Like Daffy Duck and the Abominable Snowman …
“I will love him and pet him and call him George.” And, for those of you with too much time on your hands – video HERE.
all summer long, Annie loved on the dinghy, rubbed on it, cleaned on it, fixed it up and made it her own.
We even got an outboard for her right before the November trip.
After some research and debate, we decided to go with a 3.5 horsepower, water-cooled Tohatsu. It weighs about 45 pounds and we lift it(by hand) from the dinghy up to a mounting board on the stern rail.
Outboards are not cheap and if dropped in the water, I’m sure they sink right to the bottom, either irretrievably so or, even if retrievable, they are likely forever ruined in the process regardless. So, you can just imagine our first nervous, wobbly-kneed hand-off from Phillip up at the stern, to me down bobbing in the dinghy. It was hairy and there were a lot of “You got it?” “You got it?” “You sure you got it?” ‘s that were exchanged back and forth – but thankfully we got her down safely and mounted firmly on the transom of the dinghy. I don’t think I’ve ever gripped anything so hard in my life. My knuckles were white and my fingers were gnarled tight around her. I was NOT going to be the one who dropped the engine. But, it’s now a fairly routine exchange and we manage it fairly easily, without all the nerves and tension. Still a death grip, though. The death grip is key.
With the sun just rising on our first morning of the trip, and our boat now securely anchored, Phillip hopped in the dinghy and fired her up for a morning ride.
We cruised on over to Fort McRae first and poked around. The fort is no longer standing, but there are some old barricade walls and tunnels to explore, and it does feel pretty empowering to stand up at the peak and look out onto the Gulf knowing this was one of three spots where massive barricades were erected so many years ago to protect Pensacola’s shores.
We then dinghy-ed back across the chilly waters to Sand Island to go exploring.
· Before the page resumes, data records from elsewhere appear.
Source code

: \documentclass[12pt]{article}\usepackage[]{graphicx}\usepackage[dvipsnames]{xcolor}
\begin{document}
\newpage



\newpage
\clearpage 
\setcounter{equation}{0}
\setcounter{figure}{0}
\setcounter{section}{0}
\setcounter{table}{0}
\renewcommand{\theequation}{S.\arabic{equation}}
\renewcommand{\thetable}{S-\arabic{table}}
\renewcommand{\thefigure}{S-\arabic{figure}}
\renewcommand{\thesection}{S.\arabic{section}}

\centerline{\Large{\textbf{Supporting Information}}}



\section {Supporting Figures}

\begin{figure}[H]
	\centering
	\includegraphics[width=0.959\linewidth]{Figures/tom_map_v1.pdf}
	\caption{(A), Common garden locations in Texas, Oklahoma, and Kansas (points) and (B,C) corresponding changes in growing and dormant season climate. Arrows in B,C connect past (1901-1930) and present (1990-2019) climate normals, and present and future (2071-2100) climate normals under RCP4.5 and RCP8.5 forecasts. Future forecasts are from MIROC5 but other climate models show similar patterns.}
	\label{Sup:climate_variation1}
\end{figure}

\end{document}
It really is gorgeous there. Pristine and untouched. We frolicked along without a care in the world. Like a goofy couple in a Kay Jeweler’s commercial. Hands clasped blissfully together, we skipped back to the dinghy and patted her gently as we nestled in. We both smiled warmly at the outboard and commented on how shiny and pretty she was and how well she was running that morning. How well she was running. She WAS running. Had been anyway. Phillip pulled the cord, had to have been 20 or 30 times, but she would not start. Refused to start, or even to try. That bitch! She had turned on us.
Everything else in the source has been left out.